## TASK TO CARRY OUT
From the line that contains "- Tests basic new user registration flow" to the final line of the entries below, write out every line exactly as it appears, and nothing else.

## EXTRACTED INFORMATION
☆ ☆ ☆ ☆ ☆

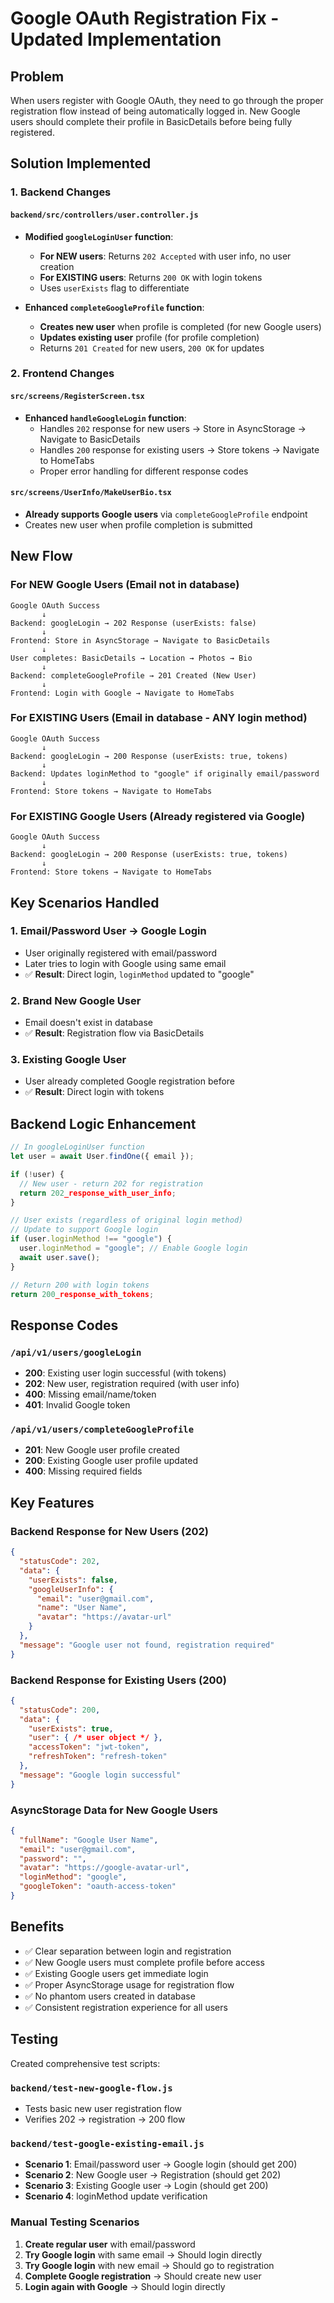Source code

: # Google OAuth Registration Fix - Updated Implementation

## Problem
When users register with Google OAuth, they need to go through the proper registration flow instead of being automatically logged in. New Google users should complete their profile in BasicDetails before being fully registered.

## Solution Implemented

### 1. Backend Changes

#### `backend/src/controllers/user.controller.js`
- **Modified `googleLoginUser` function**:
  - **For NEW users**: Returns `202 Accepted` with user info, no user creation
  - **For EXISTING users**: Returns `200 OK` with login tokens
  - Uses `userExists` flag to differentiate

- **Enhanced `completeGoogleProfile` function**:
  - **Creates new user** when profile is completed (for new Google users)
  - **Updates existing user** profile (for profile completion)
  - Returns `201 Created` for new users, `200 OK` for updates

### 2. Frontend Changes

#### `src/screens/RegisterScreen.tsx`
- **Enhanced `handleGoogleLogin` function**:
  - Handles `202` response for new users → Store in AsyncStorage → Navigate to BasicDetails
  - Handles `200` response for existing users → Store tokens → Navigate to HomeTabs
  - Proper error handling for different response codes

#### `src/screens/UserInfo/MakeUserBio.tsx`
- **Already supports Google users** via `completeGoogleProfile` endpoint
- Creates new user when profile completion is submitted

## New Flow

### For NEW Google Users (Email not in database)
```
Google OAuth Success
       ↓
Backend: googleLogin → 202 Response (userExists: false)
       ↓
Frontend: Store in AsyncStorage → Navigate to BasicDetails
       ↓
User completes: BasicDetails → Location → Photos → Bio
       ↓
Backend: completeGoogleProfile → 201 Created (New User)
       ↓
Frontend: Login with Google → Navigate to HomeTabs
```

### For EXISTING Users (Email in database - ANY login method)
```
Google OAuth Success
       ↓
Backend: googleLogin → 200 Response (userExists: true, tokens)
       ↓ 
Backend: Updates loginMethod to "google" if originally email/password
       ↓
Frontend: Store tokens → Navigate to HomeTabs
```

### For EXISTING Google Users (Already registered via Google)
```
Google OAuth Success
       ↓
Backend: googleLogin → 200 Response (userExists: true, tokens)
       ↓
Frontend: Store tokens → Navigate to HomeTabs
```

## Key Scenarios Handled

### 1. **Email/Password User → Google Login**
- User originally registered with email/password
- Later tries to login with Google using same email
- ✅ **Result**: Direct login, `loginMethod` updated to "google"

### 2. **Brand New Google User**
- Email doesn't exist in database
- ✅ **Result**: Registration flow via BasicDetails

### 3. **Existing Google User**
- User already completed Google registration before
- ✅ **Result**: Direct login with tokens

## Backend Logic Enhancement

```javascript
// In googleLoginUser function
let user = await User.findOne({ email });

if (!user) {
  // New user - return 202 for registration
  return 202_response_with_user_info;
}

// User exists (regardless of original login method)
// Update to support Google login
if (user.loginMethod !== "google") {
  user.loginMethod = "google"; // Enable Google login
  await user.save();
}

// Return 200 with login tokens
return 200_response_with_tokens;
```

## Response Codes

### `/api/v1/users/googleLogin`
- **200**: Existing user login successful (with tokens)
- **202**: New user, registration required (with user info)
- **400**: Missing email/name/token
- **401**: Invalid Google token

### `/api/v1/users/completeGoogleProfile`
- **201**: New Google user profile created
- **200**: Existing Google user profile updated
- **400**: Missing required fields

## Key Features

### Backend Response for New Users (202)
```json
{
  "statusCode": 202,
  "data": {
    "userExists": false,
    "googleUserInfo": {
      "email": "user@gmail.com",
      "name": "User Name", 
      "avatar": "https://avatar-url"
    }
  },
  "message": "Google user not found, registration required"
}
```

### Backend Response for Existing Users (200)
```json
{
  "statusCode": 200,
  "data": {
    "userExists": true,
    "user": { /* user object */ },
    "accessToken": "jwt-token",
    "refreshToken": "refresh-token"
  },
  "message": "Google login successful"
}
```

### AsyncStorage Data for New Google Users
```json
{
  "fullName": "Google User Name",
  "email": "user@gmail.com",
  "password": "",
  "avatar": "https://google-avatar-url", 
  "loginMethod": "google",
  "googleToken": "oauth-access-token"
}
```

## Benefits
- ✅ Clear separation between login and registration
- ✅ New Google users must complete profile before access
- ✅ Existing Google users get immediate login
- ✅ Proper AsyncStorage usage for registration flow
- ✅ No phantom users created in database
- ✅ Consistent registration experience for all users

## Testing
Created comprehensive test scripts:

### `backend/test-new-google-flow.js`
- Tests basic new user registration flow
- Verifies 202 → registration → 200 flow

### `backend/test-google-existing-email.js` 
- **Scenario 1**: Email/password user → Google login (should get 200)
- **Scenario 2**: New Google user → Registration (should get 202) 
- **Scenario 3**: Existing Google user → Login (should get 200)
- **Scenario 4**: loginMethod update verification

### Manual Testing Scenarios
1. **Create regular user** with email/password
2. **Try Google login** with same email → Should login directly
3. **Try Google login** with new email → Should go to registration
4. **Complete Google registration** → Should create new user
5. **Login again with Google** → Should login directly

☆ ☆ ☆ ☆ ☆

## SOLUTION FOR THIS TASK
- Tests basic new user registration flow
- Verifies 202 → registration → 200 flow

### `backend/test-google-existing-email.js` 
- **Scenario 1**: Email/password user → Google login (should get 200)
- **Scenario 2**: New Google user → Registration (should get 202) 
- **Scenario 3**: Existing Google user → Login (should get 200)
- **Scenario 4**: loginMethod update verification

### Manual Testing Scenarios
1. **Create regular user** with email/password
2. **Try Google login** with same email → Should login directly
3. **Try Google login** with new email → Should go to registration
4. **Complete Google registration** → Should create new user
5. **Login again with Google** → Should login directly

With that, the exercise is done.